Caesar was mostly an indoor pig until recently, when Tony and Brandy started letting him roam around on their 28–acre property. Last Thursday, Caesar didn’t come back to the house when they called for him. That’s when they set out to find Caesar.
“When I followed the prints and saw where it was it was like a puddle of blood. At first I didn’t believe it because it was a weird color, it was kind of pinkish purple so I stuck my finger in it and looked, and I just knew,” said Savelle.
There was blood and drag marks, but no body near the end of their driveway. They took to social media, looking for answers.
The next morning, their worst fears were realized. A DNR officer knocked on their front door.
“When he first told me that he was the one responsible, that was the first thing, like oh did you run him, did you hit him because that’s what it looked like, that’s what we thought and that’s what I was prepared for. He said no and I instantly knew, I said, you shot my pig and he said yes I did,” said Savelle.
The DNR tells ABC 10 that the pig did not charge the officer. He shot the pig due to his rights as a Conservation Officer under the Feral Swine laws. Then the officer loaded up his body and took him away.
“The only thing that he said was that he was following orders; those are the instructions to shoot pigs. When I asked him how he could shoot something so small he said that there is such a problem with wild pigs in our area so he was just doing his job. If Caesar did in fact go up to him it’s because he associates humans with food. Just picturing Caesar seeing this guy and thinking ‘oh a new person. I’m on my way home but you might have food so I’m just going to…’ and him just walking up and him getting a bullet instead makes me very upset,” said Savelle.

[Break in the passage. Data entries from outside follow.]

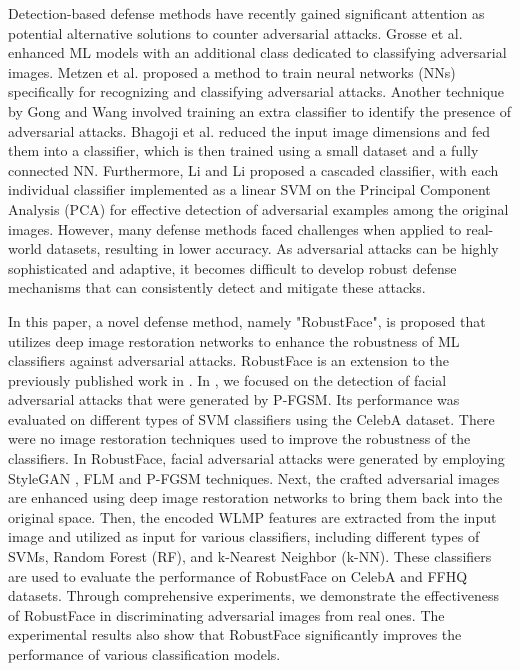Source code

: \documentclass[sn-mathphys]{sn-jnl}%
\theoremstyle{thmstyleone}%
\theoremstyle{thmstyletwo}%
\theoremstyle{thmstylethree}%
\begin{document}
Detection-based defense methods have recently gained significant attention as potential alternative solutions to counter adversarial attacks. Grosse et al. \cite{grosse2017statistical} enhanced ML models with an additional class dedicated to classifying adversarial images. Metzen et al. \cite{metzen2017detecting} proposed a method to train neural networks (NNs) specifically for recognizing and classifying adversarial attacks. Another technique by Gong and Wang \cite{gong2017adversarial} involved training an extra classifier to identify the presence of adversarial attacks. Bhagoji et al. \cite{bhagoji2017dimensionality} reduced the input image dimensions and fed them into a classifier, which is then trained using a small dataset and a fully connected NN. Furthermore, Li and Li \cite{li2017adversarial} proposed a cascaded classifier, with each individual classifier implemented as a linear SVM on the Principal Component Analysis (PCA) for effective detection of adversarial examples among the original images. However, many defense methods faced challenges when applied to real-world datasets, resulting in lower accuracy. As adversarial attacks can be highly sophisticated and adaptive, it becomes difficult to develop robust defense mechanisms that can consistently detect and mitigate these attacks. 

In this paper, a novel defense method, namely "RobustFace", is proposed that utilizes deep image restoration networks to enhance the robustness of ML classifiers against adversarial attacks. RobustFace is an extension to the previously published work in \cite{sadu2021defense}. In \cite{sadu2021defense}, we focused on the detection of facial adversarial attacks that were generated by P-FGSM. Its performance was evaluated on different types of SVM classifiers using the CelebA dataset. There were no image restoration techniques used to improve the robustness of the classifiers. In RobustFace, facial adversarial attacks were generated by employing StyleGAN \cite{karras2019style}, FLM \cite{dabouei2019fast} and P-FGSM \cite{li2019scene} techniques. Next, the crafted adversarial images are enhanced using deep image restoration networks to bring them back into the original space. Then, the encoded WLMP features are extracted from the input image and utilized as input for various classifiers, including different types of SVMs, Random Forest (RF), and k-Nearest Neighbor (k-NN). These classifiers are used to evaluate the performance of RobustFace on CelebA and FFHQ datasets. Through comprehensive experiments, we demonstrate the effectiveness of RobustFace in discriminating adversarial images from real ones. The experimental results also show that RobustFace significantly improves the performance of various classification models.\\
\end{document}
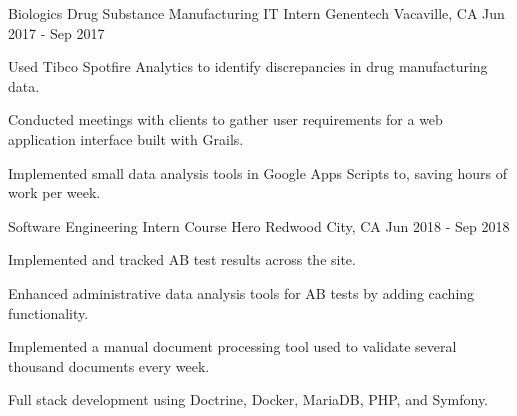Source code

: 

\begin{cventries}

  \cventry
  {Biologics Drug Substance Manufacturing IT Intern} %
  {Genentech} %
  {Vacaville, CA} %
  {Jun 2017 - Sep 2017} %
  {
  \begin{cvitems} %
    \item {Used Tibco Spotfire Analytics to identify discrepancies in drug manufacturing data.}
    \item {Conducted meetings with clients to gather user requirements for a web application interface built with Grails.}
    \item {Implemented small data analysis tools in Google Apps Scripts to, saving hours of work per week.}
  \end{cvitems}
  }

  \cventry
  {Software Engineering Intern}
  {Course Hero}
  {Redwood City, CA}
  {Jun 2018 - Sep 2018}
  {
  \begin{cvitems}
    \item {Implemented and tracked AB test results across the site.}
    \item {Enhanced administrative data analysis tools for AB tests by adding caching functionality.}
    \item {Implemented a manual document processing tool used to validate several thousand documents every week.}
    \item {Full stack development using Doctrine, Docker, MariaDB, PHP, and Symfony.}
  \end{cvitems}
  }
\end{cventries}
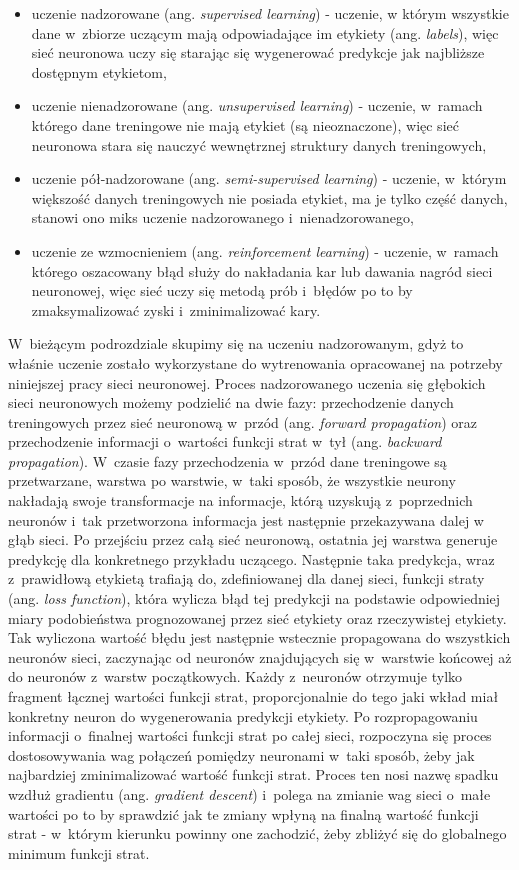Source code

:\begin{itemize}
\item uczenie nadzorowane (ang. \emph{supervised learning}) - uczenie, w którym wszystkie dane w~zbiorze uczącym mają odpowiadające im etykiety (ang. \emph{labels}), więc sieć neuronowa uczy się starając się wygenerować predykcje jak najbliższe dostępnym etykietom,
\item uczenie nienadzorowane (ang. \emph{unsupervised learning}) - uczenie, w~ramach którego dane treningowe nie mają etykiet (są nieoznaczone), więc sieć neuronowa stara się nauczyć wewnętrznej struktury danych treningowych,
\item uczenie pół-nadzorowane (ang. \emph{semi-supervised learning}) - uczenie, w~którym większość danych treningowych nie posiada etykiet, ma je tylko część danych, stanowi ono miks uczenie nadzorowanego i~nienadzorowanego,
\item uczenie ze wzmocnieniem (ang. \emph{reinforcement learning}) - uczenie, w~ramach którego oszacowany błąd służy do nakładania kar lub dawania nagród sieci neuronowej, więc sieć uczy się metodą prób i~błędów po to by zmaksymalizować zyski i~zminimalizować kary.
\end{itemize}

W~bieżącym podrozdziale skupimy się na uczeniu nadzorowanym, gdyż to właśnie uczenie zostało wykorzystane do wytrenowania opracowanej na potrzeby niniejszej pracy sieci neuronowej. Proces nadzorowanego uczenia się głębokich sieci neuronowych możemy podzielić na dwie fazy: przechodzenie danych treningowych przez sieć neuronową w~przód (ang. \emph{forward propagation}) oraz przechodzenie informacji o~wartości funkcji strat w~tył (ang. \emph{backward propagation}). W~czasie fazy przechodzenia w~przód dane treningowe są przetwarzane, warstwa po warstwie, w~taki sposób, że wszystkie neurony nakładają swoje transformacje na informacje, którą uzyskują z~poprzednich neuronów i~tak przetworzona informacja jest następnie przekazywana dalej w głąb sieci. Po przejściu przez całą sieć neuronową, ostatnia jej warstwa generuje predykcję dla konkretnego przykładu uczącego. Następnie taka predykcja, wraz z~prawidłową etykietą trafiają do, zdefiniowanej dla danej sieci, funkcji straty (ang. \emph{loss function}), która wylicza błąd tej predykcji na podstawie odpowiedniej miary podobieństwa prognozowanej przez sieć etykiety oraz rzeczywistej etykiety. Tak wyliczona wartość błędu jest następnie wstecznie propagowana do wszystkich neuronów sieci, zaczynając od neuronów znajdujących się w~warstwie końcowej aż do neuronów z~warstw początkowych. Każdy z~neuronów otrzymuje tylko fragment łącznej wartości funkcji strat, proporcjonalnie do tego jaki wkład miał konkretny neuron do wygenerowania predykcji etykiety. Po rozpropagowaniu informacji o~finalnej wartości funkcji strat po całej sieci, rozpoczyna się proces dostosowywania wag połączeń pomiędzy neuronami w~taki sposób, żeby jak najbardziej zminimalizować wartość funkcji strat. Proces ten nosi nazwę spadku wzdłuż gradientu (ang. \emph{gradient descent}) i~polega na zmianie wag sieci o~małe wartości po to by sprawdzić jak te zmiany wpłyną na finalną wartość funkcji strat - w~którym kierunku powinny one zachodzić, żeby zbliżyć się do globalnego minimum funkcji strat.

Tony and Brandy were told that they likely won’t get their Casear’s body back, unless its in ashes.
“They knew it was our pet and they still decided to ship it off which doesn’t make any sense,” said Gervasi.
The couple moved to Ely Township so that their dogs and pig could roam freely and safely. Now, they plan on moving back to their old house, in Negaunee Township, without their beloved pet pig.
Lieutenant Pete Wright of the Michigan DNR said, “It’s the agency’s intent to never, ever shoot someone’s pet. Swine running at large on private or public property is considered to be a nuisance.”
Lt. Wright added that people in Michigan have killed 500 feral pigs in the state since 2001. Wright also called the recent incident ‘Unfortunate and Regrettable.’